◆ SOURCE MATERIAL

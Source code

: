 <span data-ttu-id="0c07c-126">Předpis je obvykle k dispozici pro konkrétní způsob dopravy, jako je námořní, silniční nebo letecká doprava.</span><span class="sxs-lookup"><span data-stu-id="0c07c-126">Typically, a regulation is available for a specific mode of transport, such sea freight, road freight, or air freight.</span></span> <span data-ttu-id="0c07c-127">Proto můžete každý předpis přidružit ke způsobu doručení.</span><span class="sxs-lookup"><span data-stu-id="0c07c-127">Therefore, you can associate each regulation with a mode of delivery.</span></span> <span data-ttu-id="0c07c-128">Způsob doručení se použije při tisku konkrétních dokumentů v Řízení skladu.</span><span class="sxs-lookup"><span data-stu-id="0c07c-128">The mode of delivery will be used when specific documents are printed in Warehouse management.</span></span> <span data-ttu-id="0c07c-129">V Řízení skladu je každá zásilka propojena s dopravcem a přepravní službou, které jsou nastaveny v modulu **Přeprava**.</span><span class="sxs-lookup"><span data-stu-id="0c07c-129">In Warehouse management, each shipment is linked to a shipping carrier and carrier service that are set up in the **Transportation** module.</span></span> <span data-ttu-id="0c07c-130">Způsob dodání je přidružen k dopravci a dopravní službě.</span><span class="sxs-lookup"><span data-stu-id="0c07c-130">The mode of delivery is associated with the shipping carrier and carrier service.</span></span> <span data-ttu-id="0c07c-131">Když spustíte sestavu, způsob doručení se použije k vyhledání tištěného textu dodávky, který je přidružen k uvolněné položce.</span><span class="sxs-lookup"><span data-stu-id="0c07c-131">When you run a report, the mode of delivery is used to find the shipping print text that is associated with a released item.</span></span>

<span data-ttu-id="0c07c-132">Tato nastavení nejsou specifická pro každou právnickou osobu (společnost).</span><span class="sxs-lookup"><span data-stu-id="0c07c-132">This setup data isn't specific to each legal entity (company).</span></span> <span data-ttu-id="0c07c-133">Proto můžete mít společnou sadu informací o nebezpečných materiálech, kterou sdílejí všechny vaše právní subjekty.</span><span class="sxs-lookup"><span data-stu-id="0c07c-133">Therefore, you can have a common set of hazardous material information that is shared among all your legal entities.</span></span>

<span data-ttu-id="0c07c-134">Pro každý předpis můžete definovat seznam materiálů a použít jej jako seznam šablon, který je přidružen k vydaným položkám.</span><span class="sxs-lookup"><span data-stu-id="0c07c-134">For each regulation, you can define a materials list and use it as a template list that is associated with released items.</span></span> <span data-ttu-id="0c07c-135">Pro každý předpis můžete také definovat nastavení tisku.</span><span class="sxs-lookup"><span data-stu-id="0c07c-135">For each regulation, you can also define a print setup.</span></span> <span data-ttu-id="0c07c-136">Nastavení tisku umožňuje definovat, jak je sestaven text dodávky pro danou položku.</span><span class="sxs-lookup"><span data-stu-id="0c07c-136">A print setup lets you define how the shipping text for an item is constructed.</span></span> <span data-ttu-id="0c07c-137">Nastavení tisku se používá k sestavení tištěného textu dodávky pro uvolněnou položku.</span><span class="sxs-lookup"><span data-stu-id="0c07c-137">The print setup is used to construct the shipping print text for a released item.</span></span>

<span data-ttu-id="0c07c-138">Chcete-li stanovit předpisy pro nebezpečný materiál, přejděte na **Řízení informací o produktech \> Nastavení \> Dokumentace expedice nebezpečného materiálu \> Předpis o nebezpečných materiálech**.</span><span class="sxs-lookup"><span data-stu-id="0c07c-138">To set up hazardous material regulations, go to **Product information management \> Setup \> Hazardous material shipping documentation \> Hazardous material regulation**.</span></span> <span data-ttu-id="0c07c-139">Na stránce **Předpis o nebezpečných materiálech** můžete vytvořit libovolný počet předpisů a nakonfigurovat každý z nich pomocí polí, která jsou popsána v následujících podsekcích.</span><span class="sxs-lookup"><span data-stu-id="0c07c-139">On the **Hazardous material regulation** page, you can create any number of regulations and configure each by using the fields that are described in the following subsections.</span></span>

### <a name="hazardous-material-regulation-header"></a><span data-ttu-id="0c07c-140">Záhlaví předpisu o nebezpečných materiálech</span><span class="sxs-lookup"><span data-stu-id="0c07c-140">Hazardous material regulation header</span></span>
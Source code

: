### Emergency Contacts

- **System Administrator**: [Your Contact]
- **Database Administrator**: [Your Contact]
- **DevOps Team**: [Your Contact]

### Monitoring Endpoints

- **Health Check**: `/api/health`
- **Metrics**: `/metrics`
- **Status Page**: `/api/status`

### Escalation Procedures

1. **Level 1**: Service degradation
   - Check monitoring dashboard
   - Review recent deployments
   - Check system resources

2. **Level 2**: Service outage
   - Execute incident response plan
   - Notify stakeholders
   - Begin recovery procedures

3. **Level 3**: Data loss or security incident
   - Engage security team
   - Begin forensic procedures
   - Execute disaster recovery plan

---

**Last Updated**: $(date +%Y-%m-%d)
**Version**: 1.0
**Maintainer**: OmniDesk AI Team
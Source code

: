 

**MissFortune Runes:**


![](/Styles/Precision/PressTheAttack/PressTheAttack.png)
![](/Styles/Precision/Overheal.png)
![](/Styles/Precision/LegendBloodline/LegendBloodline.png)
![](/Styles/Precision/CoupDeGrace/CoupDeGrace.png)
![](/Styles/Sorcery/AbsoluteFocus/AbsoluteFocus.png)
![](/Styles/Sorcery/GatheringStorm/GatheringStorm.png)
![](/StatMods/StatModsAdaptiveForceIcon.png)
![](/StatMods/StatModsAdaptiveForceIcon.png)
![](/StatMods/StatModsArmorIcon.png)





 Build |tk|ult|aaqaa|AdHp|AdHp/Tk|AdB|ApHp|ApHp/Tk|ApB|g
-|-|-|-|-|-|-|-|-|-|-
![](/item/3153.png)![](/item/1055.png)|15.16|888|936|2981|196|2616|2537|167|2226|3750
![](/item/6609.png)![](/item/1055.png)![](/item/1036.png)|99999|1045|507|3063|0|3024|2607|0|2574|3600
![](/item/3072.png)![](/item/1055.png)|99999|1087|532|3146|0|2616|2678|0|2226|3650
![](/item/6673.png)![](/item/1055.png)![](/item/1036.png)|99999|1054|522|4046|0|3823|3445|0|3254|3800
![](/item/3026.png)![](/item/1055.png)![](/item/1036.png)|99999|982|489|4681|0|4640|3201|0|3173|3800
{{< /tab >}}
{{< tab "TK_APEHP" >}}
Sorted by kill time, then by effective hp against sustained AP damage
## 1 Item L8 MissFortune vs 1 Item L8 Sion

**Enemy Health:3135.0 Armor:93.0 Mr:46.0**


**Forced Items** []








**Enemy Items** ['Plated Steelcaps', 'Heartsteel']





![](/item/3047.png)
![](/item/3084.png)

◆ TRY IT
The complete set of entries is to be restated word for word.

◆ SOLUTION TO THE PROBLEM
Source code

: <span data-ttu-id="0c07c-126">Předpis je obvykle k dispozici pro konkrétní způsob dopravy, jako je námořní, silniční nebo letecká doprava.</span><span class="sxs-lookup"><span data-stu-id="0c07c-126">Typically, a regulation is available for a specific mode of transport, such sea freight, road freight, or air freight.</span></span> <span data-ttu-id="0c07c-127">Proto můžete každý předpis přidružit ke způsobu doručení.</span><span class="sxs-lookup"><span data-stu-id="0c07c-127">Therefore, you can associate each regulation with a mode of delivery.</span></span> <span data-ttu-id="0c07c-128">Způsob doručení se použije při tisku konkrétních dokumentů v Řízení skladu.</span><span class="sxs-lookup"><span data-stu-id="0c07c-128">The mode of delivery will be used when specific documents are printed in Warehouse management.</span></span> <span data-ttu-id="0c07c-129">V Řízení skladu je každá zásilka propojena s dopravcem a přepravní službou, které jsou nastaveny v modulu **Přeprava**.</span><span class="sxs-lookup"><span data-stu-id="0c07c-129">In Warehouse management, each shipment is linked to a shipping carrier and carrier service that are set up in the **Transportation** module.</span></span> <span data-ttu-id="0c07c-130">Způsob dodání je přidružen k dopravci a dopravní službě.</span><span class="sxs-lookup"><span data-stu-id="0c07c-130">The mode of delivery is associated with the shipping carrier and carrier service.</span></span> <span data-ttu-id="0c07c-131">Když spustíte sestavu, způsob doručení se použije k vyhledání tištěného textu dodávky, který je přidružen k uvolněné položce.</span><span class="sxs-lookup"><span data-stu-id="0c07c-131">When you run a report, the mode of delivery is used to find the shipping print text that is associated with a released item.</span></span>

<span data-ttu-id="0c07c-132">Tato nastavení nejsou specifická pro každou právnickou osobu (společnost).</span><span class="sxs-lookup"><span data-stu-id="0c07c-132">This setup data isn't specific to each legal entity (company).</span></span> <span data-ttu-id="0c07c-133">Proto můžete mít společnou sadu informací o nebezpečných materiálech, kterou sdílejí všechny vaše právní subjekty.</span><span class="sxs-lookup"><span data-stu-id="0c07c-133">Therefore, you can have a common set of hazardous material information that is shared among all your legal entities.</span></span>

<span data-ttu-id="0c07c-134">Pro každý předpis můžete definovat seznam materiálů a použít jej jako seznam šablon, který je přidružen k vydaným položkám.</span><span class="sxs-lookup"><span data-stu-id="0c07c-134">For each regulation, you can define a materials list and use it as a template list that is associated with released items.</span></span> <span data-ttu-id="0c07c-135">Pro každý předpis můžete také definovat nastavení tisku.</span><span class="sxs-lookup"><span data-stu-id="0c07c-135">For each regulation, you can also define a print setup.</span></span> <span data-ttu-id="0c07c-136">Nastavení tisku umožňuje definovat, jak je sestaven text dodávky pro danou položku.</span><span class="sxs-lookup"><span data-stu-id="0c07c-136">A print setup lets you define how the shipping text for an item is constructed.</span></span> <span data-ttu-id="0c07c-137">Nastavení tisku se používá k sestavení tištěného textu dodávky pro uvolněnou položku.</span><span class="sxs-lookup"><span data-stu-id="0c07c-137">The print setup is used to construct the shipping print text for a released item.</span></span>

<span data-ttu-id="0c07c-138">Chcete-li stanovit předpisy pro nebezpečný materiál, přejděte na **Řízení informací o produktech \> Nastavení \> Dokumentace expedice nebezpečného materiálu \> Předpis o nebezpečných materiálech**.</span><span class="sxs-lookup"><span data-stu-id="0c07c-138">To set up hazardous material regulations, go to **Product information management \> Setup \> Hazardous material shipping documentation \> Hazardous material regulation**.</span></span> <span data-ttu-id="0c07c-139">Na stránce **Předpis o nebezpečných materiálech** můžete vytvořit libovolný počet předpisů a nakonfigurovat každý z nich pomocí polí, která jsou popsána v následujících podsekcích.</span><span class="sxs-lookup"><span data-stu-id="0c07c-139">On the **Hazardous material regulation** page, you can create any number of regulations and configure each by using the fields that are described in the following subsections.</span></span>

### <a name="hazardous-material-regulation-header"></a><span data-ttu-id="0c07c-140">Záhlaví předpisu o nebezpečných materiálech</span><span class="sxs-lookup"><span data-stu-id="0c07c-140">Hazardous material regulation header</span></span>
Source code

:### Emergency Contacts

- **System Administrator**: [Your Contact]
- **Database Administrator**: [Your Contact]
- **DevOps Team**: [Your Contact]

### Monitoring Endpoints

- **Health Check**: `/api/health`
- **Metrics**: `/metrics`
- **Status Page**: `/api/status`

### Escalation Procedures

1. **Level 1**: Service degradation
   - Check monitoring dashboard
   - Review recent deployments
   - Check system resources

2. **Level 2**: Service outage
   - Execute incident response plan
   - Notify stakeholders
   - Begin recovery procedures

3. **Level 3**: Data loss or security incident
   - Engage security team
   - Begin forensic procedures
   - Execute disaster recovery plan

---

**Last Updated**: $(date +%Y-%m-%d)
**Version**: 1.0
**Maintainer**: OmniDesk AI Team
Source code

: 

**MissFortune Runes:**


![](/Styles/Precision/PressTheAttack/PressTheAttack.png)
![](/Styles/Precision/Overheal.png)
![](/Styles/Precision/LegendBloodline/LegendBloodline.png)
![](/Styles/Precision/CoupDeGrace/CoupDeGrace.png)
![](/Styles/Sorcery/AbsoluteFocus/AbsoluteFocus.png)
![](/Styles/Sorcery/GatheringStorm/GatheringStorm.png)
![](/StatMods/StatModsAdaptiveForceIcon.png)
![](/StatMods/StatModsAdaptiveForceIcon.png)
![](/StatMods/StatModsArmorIcon.png)





 Build |tk|ult|aaqaa|AdHp|AdHp/Tk|AdB|ApHp|ApHp/Tk|ApB|g
-|-|-|-|-|-|-|-|-|-|-
![](/item/3153.png)![](/item/1055.png)|15.16|888|936|2981|196|2616|2537|167|2226|3750
![](/item/6609.png)![](/item/1055.png)![](/item/1036.png)|99999|1045|507|3063|0|3024|2607|0|2574|3600
![](/item/3072.png)![](/item/1055.png)|99999|1087|532|3146|0|2616|2678|0|2226|3650
![](/item/6673.png)![](/item/1055.png)![](/item/1036.png)|99999|1054|522|4046|0|3823|3445|0|3254|3800
![](/item/3026.png)![](/item/1055.png)![](/item/1036.png)|99999|982|489|4681|0|4640|3201|0|3173|3800
{{< /tab >}}
{{< tab "TK_APEHP" >}}
Sorted by kill time, then by effective hp against sustained AP damage
## 1 Item L8 MissFortune vs 1 Item L8 Sion

**Enemy Health:3135.0 Armor:93.0 Mr:46.0**


**Forced Items** []








**Enemy Items** ['Plated Steelcaps', 'Heartsteel']





![](/item/3047.png)
![](/item/3084.png)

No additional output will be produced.